I have yet to complete my first “realistic” acrylic painting. I have one in progress, and I’m hoping to finish it soon. My second acrylic attempt turned into my disastrous, but somewhat charming Study in Black and White which will forever serve as a reminder to have fun with art, whatever I’m doing.
But while I haven’t yet done much with realistic scenes, I am having fun with abstracts and acrylics. They seem to go together quite well, and while I’m having fun, I’m also learning a lot — about color, about composition, and about acrylic techniques.
Instead of fretting over realistic details in painting, I’m letting loose and just painting big bold lines and colors. I’m not thinking about things — my abstract art could be many things all at once.

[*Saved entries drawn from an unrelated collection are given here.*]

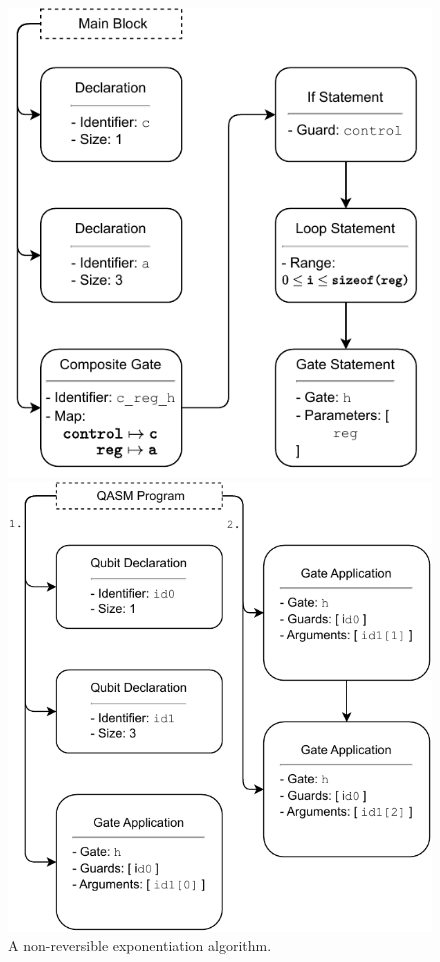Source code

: \begin{figure}
    \centering     
    \begin{minipage}{.45\textwidth}
        \includegraphics[width=\textwidth]{../figures/codeGen_sourceCode_example.pdf}
        \caption{A non-reversible exponentiation algorithm.}
        \label{fig:codeGen_sourceCodeRep_example}
    \end{minipage}
    \hfill
    \begin{minipage}{.45\textwidth}
        \includegraphics[width=\textwidth]{../figures/codeGen_targetCode_example.pdf}

\end{minipage}
\end{figure}
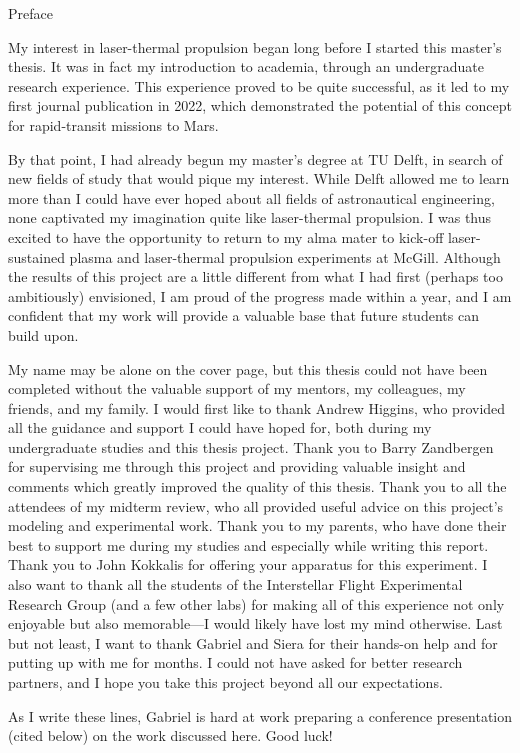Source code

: \begin{plainchp}{Preface}
    \begin{refsection}
    My interest in laser-thermal propulsion began long before I started this master's thesis. It was in fact my introduction to academia, through an undergraduate research experience. This experience proved to be quite successful, as it led to my first journal publication in 2022, which demonstrated the potential of this concept for rapid-transit missions to Mars.
    
    By that point, I had already begun my master's degree at TU Delft, in search of new fields of study that would pique my interest. While Delft allowed me to learn more than I could have ever hoped about all fields of astronautical engineering, none captivated my imagination quite like laser-thermal propulsion. I was thus excited to have the opportunity to return to my alma mater to kick-off laser-sustained plasma and laser-thermal propulsion experiments at McGill. Although the results of this project are a little different from what I had first (perhaps too ambitiously) envisioned, I am proud of the progress made within a year, and I am confident that my work will provide a valuable base that future students can build upon.

    My name may be alone on the cover page, but this thesis could not have been completed without the valuable support of my mentors, my colleagues, my friends, and my family. I would first like to thank Andrew Higgins, who provided all the guidance and support I could have hoped for, both during my undergraduate studies and this thesis project. Thank you to Barry Zandbergen for supervising me through this project and providing valuable insight and comments which greatly improved the quality of this thesis. Thank you to all the attendees of my midterm review, who all provided useful advice on this project's modeling and experimental work. Thank you to my parents, who have done their best to support me during my studies and especially while writing this report. Thank you to John Kokkalis for offering your apparatus for this experiment. I also want to thank all the students of the Interstellar Flight Experimental Research Group (and a few other labs) for making all of this experience not only enjoyable but also memorable---I would likely have lost my mind otherwise. Last but not least, I want to thank Gabriel and Siera for their hands-on help and for putting up with me for months. I could not have asked for better research partners, and I hope you take this project beyond all our expectations.

    As I write these lines, Gabriel is hard at work preparing a conference presentation (cited below) on the work discussed here. Good luck!

    \end{refsection}
\end{plainchp}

Instead, I’m considering the various elements of art and composition, then figuring out how I can put them to use in abstract design.
Although I’m still working at learning brush strokes and techniques for the medium, doing abstract designs with acrylics gives me opportunities to try new things without worrying too much about “messing it up.” And without worrying too much about wasting materials!

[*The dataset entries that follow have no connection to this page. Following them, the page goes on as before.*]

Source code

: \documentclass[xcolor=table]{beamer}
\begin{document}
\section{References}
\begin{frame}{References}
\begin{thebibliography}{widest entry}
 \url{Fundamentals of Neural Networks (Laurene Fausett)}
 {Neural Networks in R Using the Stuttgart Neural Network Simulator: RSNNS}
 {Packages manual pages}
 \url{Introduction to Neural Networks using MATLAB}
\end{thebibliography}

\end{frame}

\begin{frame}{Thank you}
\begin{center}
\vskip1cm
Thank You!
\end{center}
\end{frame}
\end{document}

I love that acrylics are reasonably priced. And for now, I’m working on sheets from an fairly inexpensive pad of canvas. I like that. I can play to my heart’s content and have fun seeing what acrylics can do. Creating abstract art allows me to approach painting from a different place, a place where anything goes, and mistakes can become meaningful elements in a finished piece.
It’s especially fun to play with colors. I loved the combination of colors I put together for this abstract painting:
I’m calling this “Spring Bloom” because to me, it felt like a colorful flower. I didn’t begin with the intention of painting a flower, of course. I just wanted to create shapes, so I drew a few organic shapes, starting at the center. As I began applying colors to the shapes, my brush started wandering around a bit, swirling, dabbing, poking.
In the end, I liked what I’d done, and for once, I had sense enough to walk away rather than keep tweaking at it. There isn’t anything “right” or “wrong” with an abstraction, so I could allow it to simply be what it was.
It feels good to look at a painting I’ve done and smile. I do like the bright yellow. I love the lavender. I love the way the teal blue holds all the other colors together.
All in all, I think acrylics and abstracts make a very good pair, don’t you?